Session 1: 10:30 - 12:05
(Keynote presentation)
Matthias Felleisen, Northeastern University:
Next Generation Software Systems and Programming
Language Research
Dominic Duggan, Stevens Institute of Technology:
Cryptographic Types
Session 2: 1:30 - 3:15
Darko Marinov, MIT:
An Analyzable Annotation Language
Perry Cheng, IBM Research:
A Defragmenting, Mostly Non-moving Garbage
Collector
Scott
Stoller, SUNY Stonybrook:
Domain Partitioning for Open Reactive Systems
Session 3: 3:45 - 5:00
Dan Grossman, Cornell University:
Cyclone: A Safe Language at the C Level of Abstraction
Nadeem Abdul Hamid, Yale University:
A Syntactic Approach to Foundation Proof-Carrying
Code
Abstracts:
Next
Generation Software Systems and Programming Language Research
Matthias Felleisen, Northeastern University:
Future software systems will consist of reusable components. They will also provide interfaces for third-party programmers to extend the systems statically as well as dynamically. A Web browser, for example, allows users to add plug-ins and applets. Similarly, mail clients can execute attached "macro" programs, and users can specify mime-type specific application tools.
Programming language research must support this emergent form of system design because it poses new problems for programmers and systems architects. Researchers will have to study a wide range of problems, including the design of constructs for the implementation and composition of components; the development of mechanism for monitoring and enforcing invariants across components; the development of run-time systems in support of dynamic extensibility; and the evolution of new programming paradigms. Programming environments that assist with the analysis and synthesis of componential and extensible software will be an additional focus of programming language research.

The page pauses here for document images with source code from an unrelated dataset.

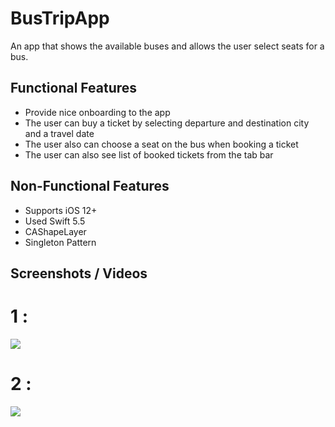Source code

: # BusTripApp
An app that shows the available buses and allows the user select seats for a bus.
## Functional Features
* Provide nice onboarding to the app
* The user can buy a ticket by selecting departure and destination city and a travel date
* The user also can choose a seat on the bus when booking a ticket
* The user can also see list of booked tickets from the tab bar
## Non-Functional Features
* Supports iOS 12+
* Used Swift 5.5
* CAShapeLayer
* Singleton Pattern
## Screenshots / Videos


# 1 : 
![](https://github.com/zeynepgg/BusTicketApp/blob/main/withoutErrors.gif)

# 2 :
![](https://github.com/zeynepgg/BusTicketApp/blob/main/withErrors2.gif)

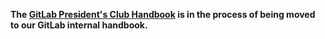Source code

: **The [GitLab President's Club Handbook](https://docs.google.com/document/d/1AtizSBnTSSRXKG5a4m23t_OV9lbaQpCqyCFjfS9ctpI/edit?usp=sharing) is in the process of being moved to our GitLab internal handbook.**

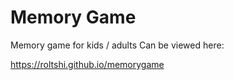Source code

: # Memory Game

Memory game for kids / adults
Can be viewed here:

https://roltshi.github.io/memorygame

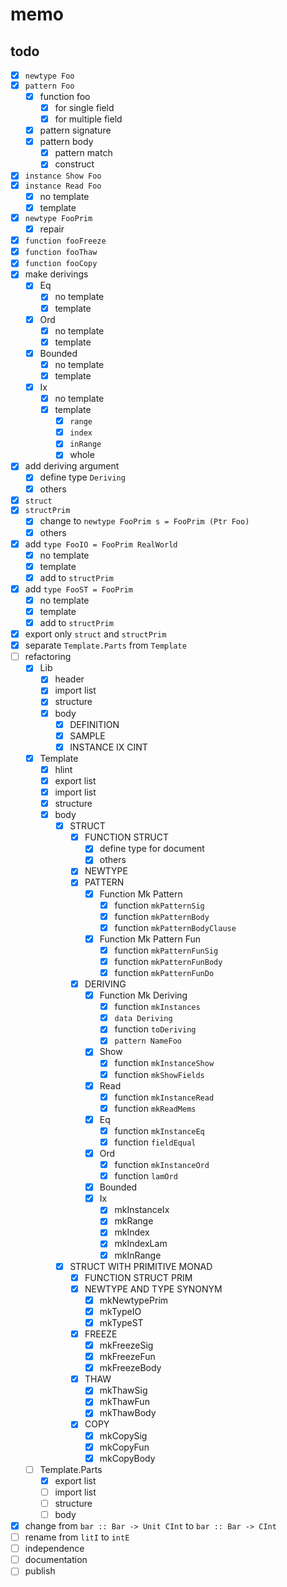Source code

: memo
====

todo
----

* [x] `newtype Foo`
* [x] `pattern Foo`
	+ [x] function foo
		- [x] for single field
		- [x] for multiple field
	+ [x] pattern signature
	+ [x] pattern body
		- [x] pattern match
		- [x] construct
* [x] `instance Show Foo`
* [x] `instance Read Foo`
	- [x] no template
	- [x] template
* [x] `newtype FooPrim`
	+ [x] repair
* [x] `function fooFreeze`
* [x] `function fooThaw`
* [x] `function fooCopy`
* [x] make derivings
	+ [x] Eq
		- [x] no template
		- [x] template
	+ [x] Ord
		- [x] no template
		- [x] template
	+ [x] Bounded
		- [x] no template
		- [x] template
	+ [x] Ix
		- [x] no template
		- [x] template
			* [x] `range`
			* [x] `index`
			* [x] `inRange`
			* [x] whole
* [x] add deriving argument
	+ [x] define type `Deriving`
	+ [x] others
* [x] `struct`
* [x] `structPrim`
	+ [x] change to `newtype FooPrim s = FooPrim (Ptr Foo)`
	+ [x] others
* [x] add `type FooIO = FooPrim RealWorld`
	+ [x] no template
	+ [x] template
	+ [x] add to `structPrim`
* [x] add `type FooST = FooPrim`
	+ [x] no template
	+ [x] template
	+ [x] add to `structPrim`
* [x] export only `struct` and `structPrim`
* [x] separate `Template.Parts` from `Template`
* [ ] refactoring
	+ [x] Lib
		- [x] header
		- [x] import list
		- [x] structure
		- [x] body
			* [x] DEFINITION
			* [x] SAMPLE
			* [x] INSTANCE IX CINT
	+ [x] Template
		- [x] hlint
		- [x] export list
		- [x] import list
		- [x] structure
		- [x] body
			* [x] STRUCT
				+ [x] FUNCTION STRUCT
					- [x] define type for document
					- [x] others
				+ [x] NEWTYPE
				+ [x] PATTERN
					- [x] Function Mk Pattern
						* [x] function `mkPatternSig`
						* [x] function `mkPatternBody`
						* [x] function `mkPatternBodyClause`
					- [x] Function Mk Pattern Fun
						* [x] function `mkPatternFunSig`
						* [x] function `mkPatternFunBody`
						* [x] function `mkPatternFunDo`
				+ [x] DERIVING
					- [x] Function Mk Deriving
						* [x] function `mkInstances`
						* [x] `data Deriving`
						* [x] function `toDeriving`
						* [x] `pattern NameFoo`
					- [x] Show
						* [x] function `mkInstanceShow`
						* [x] function `mkShowFields`
					- [x] Read
						* [x] function `mkInstanceRead`
						* [x] function `mkReadMems`
					- [x] Eq
						* [x] function `mkInstanceEq`
						* [x] function `fieldEqual`
					- [x] Ord
						* [x] function `mkInstanceOrd`
						* [x] function `lamOrd`
					- [x] Bounded
					- [x] Ix
						* [x] mkInstanceIx
						* [x] mkRange
						* [x] mkIndex
						* [x] mkIndexLam
						* [x] mkInRange
			* [x] STRUCT WITH PRIMITIVE MONAD
				+ [x] FUNCTION STRUCT PRIM
				+ [x] NEWTYPE AND TYPE SYNONYM
					- [x] mkNewtypePrim
					- [x] mkTypeIO
					- [x] mkTypeST
				+ [x] FREEZE
					- [x] mkFreezeSig
					- [x] mkFreezeFun
					- [x] mkFreezeBody
				+ [x] THAW
					- [x] mkThawSig
					- [x] mkThawFun
					- [x] mkThawBody
				+ [x] COPY
					- [x] mkCopySig
					- [x] mkCopyFun
					- [x] mkCopyBody
	+ [ ] Template.Parts
		- [x] export list
		- [ ] import list
		- [ ] structure
		- [ ] body
* [x] change from `bar :: Bar -> Unit CInt` to `bar :: Bar -> CInt`
* [ ] rename from `litI` to `intE`
* [ ] independence
* [ ] documentation
* [ ] publish
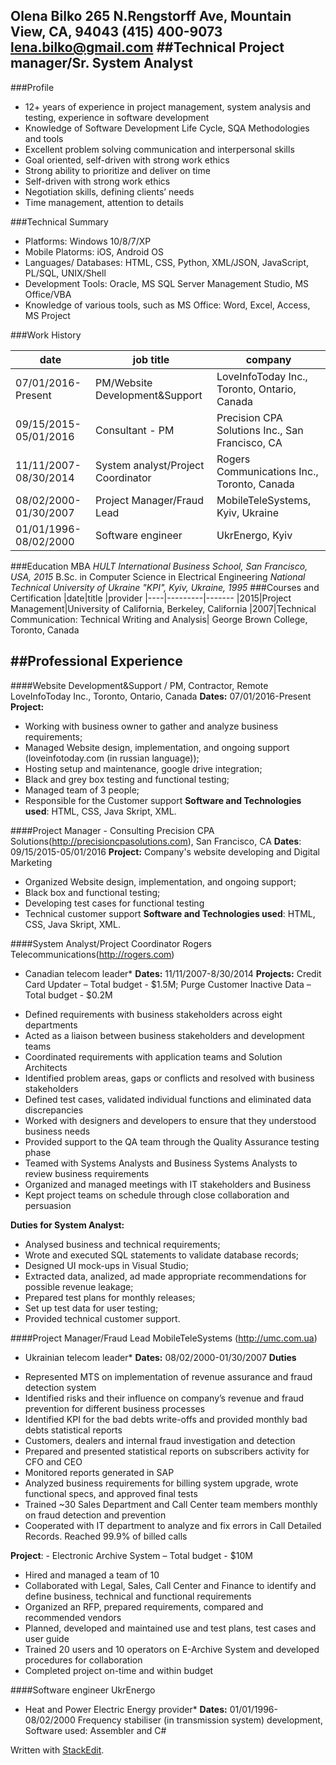 
**Olena Bilko**
265 N.Rengstorff Ave, Mountain View, CA, 94043
(415) 400-9073 
[lena.bilko@gmail.com](mailto:lena.bilko@gmail.com "email")
##Technical Project manager/Sr. System Analyst
----
###Profile
* 12+ years of experience in project management, system analysis and testing, experience in software development
* Knowledge of Software Development Life Cycle, SQA Methodologies and tools
* Excellent problem solving communication and interpersonal skills
* Goal oriented, self-driven with strong work ethics
* Strong ability to prioritize and deliver on time
* Self-driven with strong work ethics
* Negotiation skills, defining clients’ needs
* Time management, attention to details

###Technical Summary
* Platforms:    Windows 10/8/7/XP
* Mobile Platorms:	iOS, Android OS
* Languages/ Databases:	HTML, CSS, Python, XML/JSON, JavaScript, PL/SQL, UNIX/Shell
* Development Tools:	Oracle, MS SQL Server Management Studio, MS Office/VBA 
* Knowledge of various tools, such as MS Office: Word, Excel, Access, MS Project


###Work History

|date|job title|company
|----|---------|-------
|07/01/2016-Present   |PM/Website Development&Support| LoveInfoToday Inc., Toronto, Ontario, Canada|
|09/15/2015-05/01/2016|Consultant - PM| Precision CPA Solutions Inc., San Francisco, CA| 
|11/11/2007-08/30/2014|System analyst/Project Coordinator|Rogers Communications Inc., Toronto, Canada|
|08/02/2000-01/30/2007|Project Manager/Fraud Lead|MobileTeleSystems, Kyiv, Ukraine|
|01/01/1996-08/02/2000|Software engineer|UkrEnergo, Kyiv|
###Education
MBA
*HULT International Business School, San Francisco, USA, 2015*
B.Sc. in Computer Science in Electrical Engineering
*National Technical University of Ukraine "KPI", Kyiv, Ukraine, 1995*
###Courses and Certification
|date|title    |provider
|----|---------|-------
|2015|Project Management|University of California, Berkeley, California
|2007|Technical Communication: Technical Writing and Analysis|	George Brown College, Toronto, Canada


##Professional Experience
----

####Website Development&Support / PM, Contractor, Remote	
LoveInfoToday Inc., Toronto, Ontario, Canada 
**Dates:** 07/01/2016-Present
**Project:**
- Working with business owner to gather and analyze business requirements;
- Managed Website design, implementation, and ongoing support (loveinfotoday.com (in russian language));
- Hosting setup and maintenance, google drive integration;
- Black and grey box testing and functional testing;
- Managed team of 3 people;
- Responsible for the Customer support
**Software and Technologies used**:	HTML, CSS, Java Skript, XML.

####Project Manager - Consulting
Precision CPA Solutions(http://precisioncpasolutions.com), San Francisco, CA
**Dates**: 09/15/2015-05/01/2016
**Project:** Company's website developing and Digital Marketing
- Organized Website design,  implementation, and ongoing support;
- Black box and functional testing;
- Developing test cases for  functional testing
- Technical customer support
**Software and Technologies used**:	HTML, CSS, Java Skript, XML.

####System Analyst/Project Coordinator
Rogers Telecommunications(http://rogers.com)
* Canadian telecom leader*
**Dates:** 11/11/2007-8/30/2014
**Projects:**
Credit Card Updater – Total budget - $1.5M; 
Purge Customer Inactive Data –Total budget - $0.2M
- Defined requirements with business stakeholders across eight departments
- Acted as a liaison between business stakeholders and development teams
- Coordinated requirements with application teams and Solution Architects
- Identified problem areas, gaps or conflicts and resolved with business stakeholders
- Defined test cases, validated individual functions and eliminated data discrepancies
- Worked with designers and developers to ensure that they understood business needs
- Provided support to the QA team through the Quality Assurance testing phase
- Teamed with Systems Analysts and Business Systems Analysts to review business requirements
- Organized and managed meetings with IT stakeholders and Business
- Kept project teams on schedule through close collaboration and persuasion

**Duties for System Analyst:**
- Analysed business and technical requirements; 
- Wrote and executed SQL statements to validate database records;
- Designed UI mock-ups in Visual Studio;
- Extracted data, analized, ad made appropriate recommendations for possible revenue leakage;
- Prepared test plans for monthly releases;
- Set up test data for user testing;
- Provided technical customer support.

####Project Manager/Fraud Lead
MobileTeleSystems (http://umc.com.ua)
* Ukrainian telecom leader*
**Dates:** 08/02/2000-01/30/2007
**Duties**
- Represented MTS on implementation of revenue assurance and fraud detection system   
- Identified risks and their influence on company’s revenue and fraud prevention for different business processes
- Identified KPI for the bad debts write-offs and provided monthly bad debts statistical reports 
- Customers, dealers and internal fraud investigation and detection
- Prepared and presented statistical reports on subscribers activity for CFO and CEO 
- Monitored reports generated in SAP 
- Analyzed business requirements for billing system upgrade, wrote functional specs, and approved final tests
- Trained ~30 Sales Department and Call Center team members monthly on fraud detection and prevention 
- Cooperated with IT department to analyze and fix errors in Call Detailed Records. Reached 99.9% of billed calls 

**Project**: - Electronic Archive System – Total budget - $10M	            		
- Hired and managed a team of 10 
- Collaborated with Legal, Sales, Call Center and Finance to identify and define business, technical and functional requirements
- Organized an RFP, prepared requirements, compared and recommended vendors
- Planned, developed and maintained use and test plans, test cases and user guide
- Trained 20 users and 10 operators on E-Archive System and developed procedures for collaboration 
- Completed project on-time and within budget 

####Software engineer
UkrEnergo
* Heat and Power Electric Energy provider*
**Dates:** 01/01/1996-08/02/2000
Frequency stabiliser (in transmission system) development, Software used: Assembler and C# 

Written with [StackEdit](https://stackedit.io/).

In my talk, I will first present the basic problems with a concrete example: the design and implementation of a Web server for fast and convenient dynamic content generation. Based on this example, I will provide an overview of my team's recent and future research efforts on programming language support for building such extensible systems: language support for reusable components; the design and implementation of extensible abstract data types; the administration of resources; and the specification and enforcement of behavioral contracts for components.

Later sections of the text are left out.